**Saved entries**
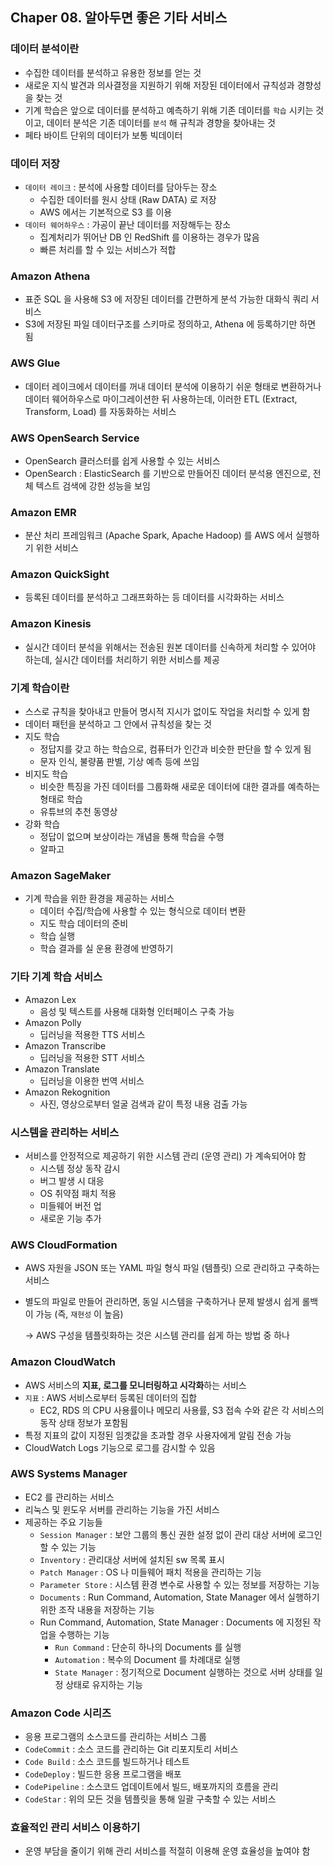 ## Chaper 08. 알아두면 좋은 기타 서비스
### 데이터 분석이란

- 수집한 데이터를 분석하고 유용한 정보를 얻는 것
- 새로운 지식 발견과 의사결정을 지원하기 위해 저장된 데이터에서 규칙성과 경향성을 찾는 것
- 기계 학습은 앞으로 데이터를 분석하고 예측하기 위해 기존 데이터를 `학습` 시키는 것이고, 데이터 분석은 기존 데이터를 `분석` 해 규칙과 경향을 찾아내는 것
- 페타 바이트 단위의 데이터가 보통 빅데이터

### 데이터 저장

- `데이터 레이크` : 분석에 사용할 데이터를 담아두는 장소
    - 수집한 데이터를 원시 상태 (Raw DATA) 로 저장
    - AWS 에서는 기본적으로 S3 를 이용
- `데이터 웨어하우스` : 가공이 끝난 데이터를 저장해두는 장소
    - 집계처리가 뛰어난 DB 인 RedShift 를 이용하는 경우가 많음
    - 빠른 처리를 할 수 있는 서비스가 적합

### Amazon Athena

- 표준 SQL 을 사용해 S3 에 저장된 데이터를 간편하게 분석 가능한 대화식 쿼리 서비스
- S3에 저장된 파일 데이터구조를 스키마로 정의하고, Athena 에 등록하기만 하면 됨

### AWS Glue

- 데이터 레이크에서 데이터를 꺼내 데이터 분석에 이용하기 쉬운 형태로 변환하거나 데이터 웨어하우스로 마이그레이션한 뒤 사용하는데, 이러한 ETL (Extract, Transform, Load) 를 자동화하는 서비스

### AWS OpenSearch Service

- OpenSearch 클러스터를 쉽게 사용할 수 있는 서비스
- OpenSearch : ElasticSearch 를 기반으로 만들어진 데이터 분석용 엔진으로, 전체 텍스트 검색에 강한 성능을 보임

### Amazon EMR

- 분산 처리 프레임워크 (Apache Spark, Apache Hadoop) 를 AWS 에서 실행하기 위한 서비스

### Amazon QuickSight

- 등록된 데이터를 분석하고 그래프화하는 등 데이터를 시각화하는 서비스

### Amazon Kinesis

- 실시간 데이터 분석을 위해서는 전송된 원본 데이터를 신속하게 처리할 수 있어야 하는데, 실시간 데이터를 처리하기 위한 서비스를 제공

### 기계 학습이란

- 스스로 규칙을 찾아내고 만들어 명시적 지시가 없이도 작업을 처리할 수 있게 함
- 데이터 패턴을 분석하고 그 안에서 규칙성을 찾는 것
- 지도 학습
    - 정답지를 갖고 하는 학습으로, 컴퓨터가 인간과 비슷한 판단을 할 수 있게 됨
    - 문자 인식, 불량품 판별, 기상 예측 등에 쓰임
- 비지도 학습
    - 비슷한 특징을 가진 데이터를 그룹화해 새로운 데이터에 대한 결과를 예측하는 형태로 학습
    - 유튜브의 추천 동영상
- 강화 학습
    - 정답이 없으며 보상이라는 개념을 통해 학습을 수행
    - 알파고

### Amazon SageMaker

- 기계 학습을 위한 환경을 제공하는 서비스
    - 데이터 수집/학습에 사용할 수 있는 형식으로 데이터 변환
    - 지도 학습 데이터의 준비
    - 학습 실행
    - 학습 결과를 실 운용 환경에 반영하기

### 기타 기계 학습 서비스

- Amazon Lex
    - 음성 및 텍스트를 사용해 대화형 인터페이스 구축 가능
- Amazon Polly
    - 딥러닝을 적용한 TTS 서비스
- Amazon Transcribe
    - 딥러닝을 적용한 STT 서비스
- Amazon Translate
    - 딥러닝을 이용한 번역 서비스
- Amazon Rekognition
    - 사진, 영상으로부터 얼굴 검색과 같이 특정 내용 검출 가능

### 시스템을 관리하는 서비스

- 서비스를 안정적으로 제공하기 위한 시스템 관리 (운영 관리) 가 계속되어야 함
    - 시스템 정상 동작 감시
    - 버그 발생 시 대응
    - OS 취약점 패치 적용
    - 미들웨어 버전 업
    - 새로운 기능 추가

### AWS CloudFormation

- AWS 자원을 JSON 또는 YAML 파일 형식 파일 (템플릿) 으로 관리하고 구축하는 서비스
- 별도의 파일로 만들어 관리하면, 동일 시스템을 구축하거나 문제 발생시 쉽게 롤백이 가능 (즉, `재현성` 이 높음)
    
    → AWS 구성을 템플릿화하는 것은 시스템 관리를 쉽게 하는 방법 중 하나
    

### Amazon CloudWatch

- AWS 서비스의 **지표, 로그를 모니터링하고 시각화**하는 서비스
- `지표` : AWS 서비스로부터 등록된 데이터의 집합
    - EC2, RDS 의 CPU 사용률이나 메모리 사용률, S3 접속 수와 같은 각 서비스의 동작 상태 정보가 포함됨
- 특정 지표의 값이 지정된 임곗값을 초과할 경우 사용자에게 알림 전송 가능
- CloudWatch Logs 기능으로 로그를 감시할 수 있음

### AWS Systems Manager

- EC2 를 관리하는 서비스
- 리눅스 및 윈도우 서버를 관리하는 기능을 가진 서비스
- 제공하는 주요 기능들
    - `Session Manager` : 보안 그룹의 통신 권한 설정 없이 관리 대상 서버에 로그인 할 수 있는 기능
    - `Inventory` : 관리대상 서버에 설치된 sw 목록 표시
    - `Patch Manager` : OS 나 미들웨어 패치 적용을 관리하는 기능
    - `Parameter Store` : 시스템 환경 변수로 사용할 수 있는 정보를 저장하는 기능
    - `Documents` : Run Command, Automation, State Manager 에서 실행하기 위한 조작 내용을 저장하는 기능
    - Run Command, Automation, State Manager : Documents 에 지정된 작업을 수행하는 기능
        - `Run Command` : 단순히 하나의 Documents 를 실행
        - `Automation` : 복수의 Document 를 차례대로 실행
        - `State Manager` : 정기적으로 Document 실행하는 것으로 서버 상태를 일정 상태로 유지하는 기능

### Amazon Code 시리즈

- 응용 프로그램의 소스코드를 관리하는 서비스 그룹
- `CodeCommit` : 소스 코드를 관리하는 Git 리포지토리 서비스
- `Code Build` : 소스 코드를 빌드하거나 테스트
- `CodeDeploy` : 빌드한 응용 프로그램을 배포
- `CodePipeline` : 소스코드 업데이트에서 빌드, 배포까지의 흐름을 관리
- `CodeStar` : 위의 모든 것을 템플릿을 통해 일괄 구축할 수 있는 서비스

### 효율적인 관리 서비스 이용하기

- 운영 부담을 줄이기 위해 관리 서비스를 적절히 이용해 운영 효율성을 높여야 함

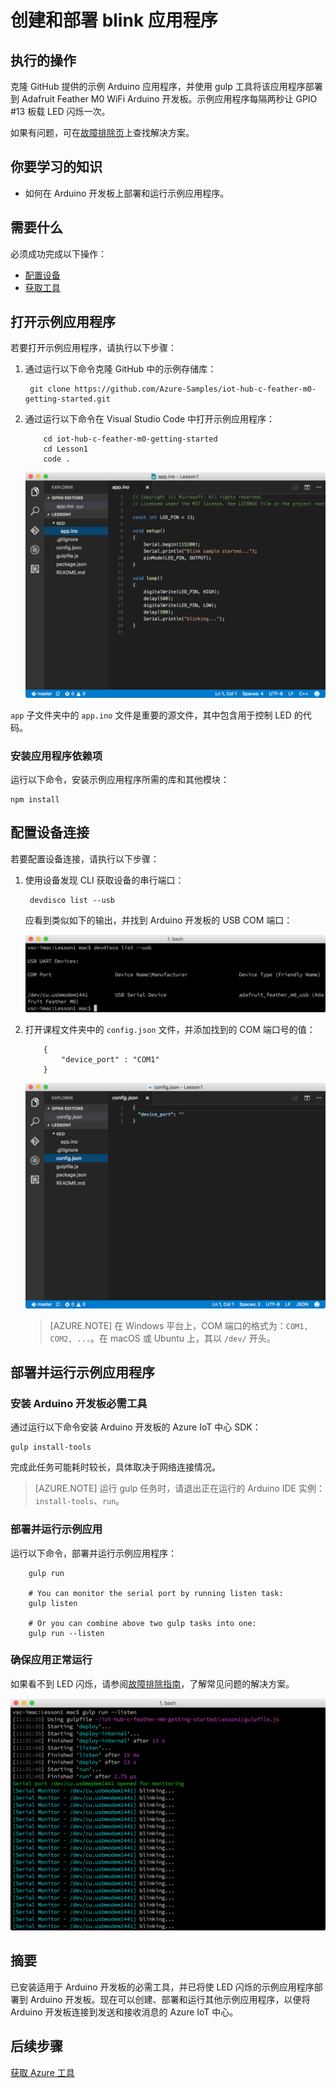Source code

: <properties
    pageTitle="将闪烁应用程序部署到 Azure IoT 初学者工具包中 | Azure"
    description="克隆 GitHub 提供的示例 Arduino 应用程序，并使用 gulp 工具将此应用程序部署到 Adafruit Feather M0 WiFi。此示例应用程序每隔两秒让 GPIO #13 板载 LED 闪烁一次。"
    services="iot-hub"
    documentationcenter=""
    author="shizn"
    manager="timtl"
    tags=""
    keywords="arduino led 项目, arduino led 闪烁, arduino led 闪烁代码, arduino 闪烁程序, arduino 闪烁示例" />
<tags
    ms.assetid="b0a7d076-d580-4686-9f7d-c0712750b615"
    ms.service="iot-hub"
    ms.devlang="arduino"
    ms.topic="article"
    ms.tgt_pltfrm="na"
    ms.workload="na"
    ms.date="11/13/2016"
    wacn.date="01/23/2017"
    ms.author="xshi" />  


# 创建和部署 blink 应用程序
## 执行的操作
克隆 GitHub 提供的示例 Arduino 应用程序，并使用 gulp 工具将该应用程序部署到 Adafruit Feather M0 WiFi Arduino 开发板。示例应用程序每隔两秒让 GPIO #13 板载 LED 闪烁一次。

如果有问题，可在[故障排除页][troubleshooting-page]上查找解决方案。

## 你要学习的知识
* 如何在 Arduino 开发板上部署和运行示例应用程序。

## 需要什么
必须成功完成以下操作：

* [配置设备][configure-your-device]
* [获取工具][get-the-tools]

## 打开示例应用程序
若要打开示例应用程序，请执行以下步骤：

1. 通过运行以下命令克隆 GitHub 中的示例存储库：

   
		git clone https://github.com/Azure-Samples/iot-hub-c-feather-m0-getting-started.git
   
2. 通过运行以下命令在 Visual Studio Code 中打开示例应用程序：

   
		   cd iot-hub-c-feather-m0-getting-started
		   cd Lesson1
		   code .
   

   ![存储库结构][repo-structure]  


`app` 子文件夹中的 `app.ino` 文件是重要的源文件，其中包含用于控制 LED 的代码。

### 安装应用程序依赖项
运行以下命令，安装示例应用程序所需的库和其他模块：


    npm install


## 配置设备连接
若要配置设备连接，请执行以下步骤：

1. 使用设备发现 CLI 获取设备的串行端口：

   
		devdisco list --usb
   

    应看到类似如下的输出，并找到 Arduino 开发板的 USB COM 端口：
    
    ![设备发现][device-discovery]

2. 打开课程文件夹中的 `config.json` 文件，并添加找到的 COM 端口号的值：

		   {
		       "device_port" : "COM1"
		   }
   
    ![config.json][config-json]  

    > [AZURE.NOTE]
    在 Windows 平台上，COM 端口的格式为：`COM1, COM2, ...`。在 macOS 或 Ubuntu 上，其以 `/dev/` 开头。

## 部署并运行示例应用程序
### 安装 Arduino 开发板必需工具

通过运行以下命令安装 Arduino 开发板的 Azure IoT 中心 SDK：


	gulp install-tools


完成此任务可能耗时较长，具体取决于网络连接情况。

> [AZURE.NOTE]
运行 gulp 任务时，请退出正在运行的 Arduino IDE 实例：`install-tools`、`run`。

### 部署并运行示例应用
运行以下命令，部署并运行示例应用程序：


		gulp run

		# You can monitor the serial port by running listen task:
		gulp listen

		# Or you can combine above two gulp tasks into one:
		gulp run --listen


### 确保应用正常运行
如果看不到 LED 闪烁，请参阅[故障排除指南][troubleshooting-page]，了解常见问题的解决方案。

![LED 闪烁][led-blinking]  


## 摘要
已安装适用于 Arduino 开发板的必需工具，并已将使 LED 闪烁的示例应用程序部署到 Arduino 开发板。现在可以创建、部署和运行其他示例应用程序，以便将 Arduino 开发板连接到发送和接收消息的 Azure IoT 中心。

## 后续步骤
[获取 Azure 工具][get-the-azure-tools]

<!-- Images and links -->


[troubleshooting-page]: /documentation/articles/iot-hub-adafruit-feather-m0-wifi-kit-arduino-troubleshooting/
[configure-your-device]: /documentation/articles/iot-hub-adafruit-feather-m0-wifi-kit-arduino-lesson1-configure-your-device/
[get-the-tools]: /documentation/articles/iot-hub-adafruit-feather-m0-wifi-kit-arduino-lesson1-get-the-tools-win32/
[repo-structure]: ./media/iot-hub-adafruit-feather-m0-wifi-lessons/lesson1/vscode-blink-arduino-mac.png
[device-discovery]: ./media/iot-hub-adafruit-feather-m0-wifi-lessons/lesson1/device_discovery.png
[config-json]: ./media/iot-hub-adafruit-feather-m0-wifi-lessons/lesson1/vscode-config-mac.png
[led-blinking]: ./media/iot-hub-adafruit-feather-m0-wifi-lessons/lesson1/led_blinking.png
[get-the-azure-tools]: /documentation/articles/iot-hub-adafruit-feather-m0-wifi-kit-arduino-lesson2-get-azure-tools-win32/

<!---HONumber=Mooncake_0116_2017-->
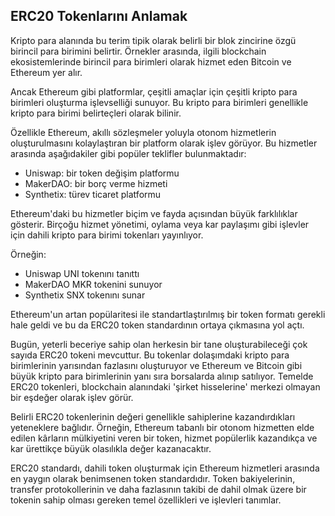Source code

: ## ERC20 Tokenlarını Anlamak

Kripto para alanında bu terim tipik olarak belirli bir blok zincirine özgü birincil para birimini belirtir. Örnekler arasında, ilgili blockchain ekosistemlerinde birincil para birimleri olarak hizmet eden Bitcoin ve Ethereum yer alır.

Ancak Ethereum gibi platformlar, çeşitli amaçlar için çeşitli kripto para birimleri oluşturma işlevselliği sunuyor. Bu kripto para birimleri genellikle kripto para birimi belirteçleri olarak bilinir.

Özellikle Ethereum, akıllı sözleşmeler yoluyla otonom hizmetlerin oluşturulmasını kolaylaştıran bir platform olarak işlev görüyor. Bu hizmetler arasında aşağıdakiler gibi popüler teklifler bulunmaktadır:

- Uniswap: bir token değişim platformu
- MakerDAO: bir borç verme hizmeti
- Synthetix: türev ticaret platformu

Ethereum'daki bu hizmetler biçim ve fayda açısından büyük farklılıklar gösterir. Birçoğu hizmet yönetimi, oylama veya kar paylaşımı gibi işlevler için dahili kripto para birimi tokenları yayınlıyor.

Örneğin:

- Uniswap UNI tokenını tanıttı
- MakerDAO MKR tokenini sunuyor
- Synthetix SNX tokenını sunar

Ethereum'un artan popülaritesi ile standartlaştırılmış bir token formatı gerekli hale geldi ve bu da ERC20 token standardının ortaya çıkmasına yol açtı.

Bugün, yeterli beceriye sahip olan herkesin bir tane oluşturabileceği çok sayıda ERC20 tokeni mevcuttur. Bu tokenlar dolaşımdaki kripto para birimlerinin yarısından fazlasını oluşturuyor ve Ethereum ve Bitcoin gibi büyük kripto para birimlerinin yanı sıra borsalarda alınıp satılıyor. Temelde ERC20 tokenleri, blockchain alanındaki 'şirket hisselerine' merkezi olmayan bir eşdeğer olarak işlev görür.

Belirli ERC20 tokenlerinin değeri genellikle sahiplerine kazandırdıkları yeteneklere bağlıdır. Örneğin, Ethereum tabanlı bir otonom hizmetten elde edilen kârların mülkiyetini veren bir token, hizmet popülerlik kazandıkça ve kar ürettikçe büyük olasılıkla değer kazanacaktır.

ERC20 standardı, dahili token oluşturmak için Ethereum hizmetleri arasında en yaygın olarak benimsenen token standardıdır. Token bakiyelerinin, transfer protokollerinin ve daha fazlasının takibi de dahil olmak üzere bir tokenin sahip olması gereken temel özellikleri ve işlevleri tanımlar.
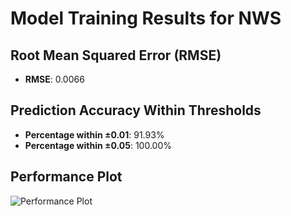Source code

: # Model Training Results for NWS

## Root Mean Squared Error (RMSE)
- **RMSE**: 0.0066

## Prediction Accuracy Within Thresholds
- **Percentage within ±0.01**: 91.93%
- **Percentage within ±0.05**: 100.00%

## Performance Plot
![Performance Plot](../imgs/NWS.png)
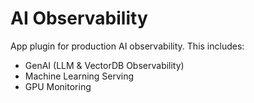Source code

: # AI Observability
App plugin for production AI observability. This includes:
- GenAI (LLM & VectorDB Observability)
- Machine Learning Serving
- GPU Monitoring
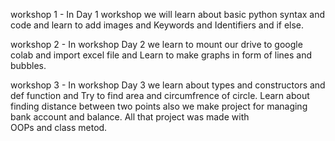 workshop 1 - In Day 1 workshop we will learn about basic python syntax and code and learn to add images and Keywords and Identifiers and if else.

workshop 2 - In workshop Day 2 we learn to mount our drive to google colab and import excel file and Learn to make graphs in form of lines and bubbles.

workshop 3 - In workshop Day 3 we learn about types and constructors and def function and Try to find area and circumfrence of circle.
             Learn about finding distance between two points also we make project for managing bank account and balance.
             All that project was made with OOPs and class metod.
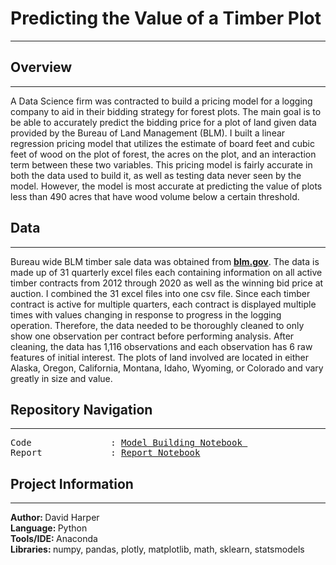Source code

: # Predicting the Value of a Timber Plot
---
## Overview
---
A Data Science firm was contracted to build a pricing model for a logging company to aid in their bidding strategy for forest plots. The main goal is to be able to accurately predict the bidding price for a plot of land given data provided by the Bureau of Land Management (BLM). I built a linear regression pricing model that utilizes the estimate of board feet and cubic feet of wood on the plot of forest, the acres on the plot, and an interaction term between these two variables. This pricing model is fairly accurate in both the data used to build it, as well as testing data never seen by the model. However, the model is most accurate at predicting the value of plots less than 490 acres that have wood volume below a certain threshold.
## Data
---
Bureau wide BLM timber sale data was obtained from __[blm.gov](https://www.blm.gov/programs/natural-resources/forests-and-woodlands/timber-sales/bureau-wide-timber-data)__. The data is made up of 31 quarterly excel files each containing information on all active timber contracts from 2012 through 2020 as well as the winning bid price at auction. I combined the 31 excel files into one csv file. Since each timber contract is active for multiple quarters, each contract is displayed multiple times with values changing in response to progress in the logging operation. Therefore, the data needed to be thoroughly cleaned to only show one observation per contract before performing analysis. After cleaning, the data has 1,116 observations and each observation has 6 raw features of initial interest. The plots of land involved are located in either Alaska, Oregon, California, Montana, Idaho, Wyoming, or Colorado and vary greatly in size and value.
## Repository Navigation
---
<pre>
Code               : <a href=https://github.com/harperd17/Timber-Sale-Valuation/tree/master/Notebooks/Modelling_Code.ipynb>Model Building Notebook </a>
Report             : <a href=https://github.com/harperd17/Timber-Sale-Valuation/tree/master/Report/'Report Notebook.ipynb'>Report Notebook</a>
</pre>
## Project Information
---
<b>Author: </b>David Harper <br>
<b>Language: </b>Python <br>
<b>Tools/IDE: </b>Anaconda <br>
<b>Libraries: </b>numpy, pandas, plotly, matplotlib, math, sklearn, statsmodels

**WORK TASK**
Restate word for word the lines of the data above that begin at the line with "## Performance Plot" and end at the line with "workshop 3 - In", keeping both ends and dropping every picture.

**SOLVED PROBLEM**
## Performance Plot
![Performance Plot](../imgs/NWS.png)
Source code

: # AI Observability
App plugin for production AI observability. This includes:
- GenAI (LLM & VectorDB Observability)
- Machine Learning Serving
- GPU Monitoring
 workshop 1 - In Day 1 workshop we will learn about basic python syntax and code and learn to add images and Keywords and Identifiers and if else.

workshop 2 - In workshop Day 2 we learn to mount our drive to google colab and import excel file and Learn to make graphs in form of lines and bubbles.

workshop 3 - In workshop Day 3 we learn about types and constructors and def function and Try to find area and circumfrence of circle.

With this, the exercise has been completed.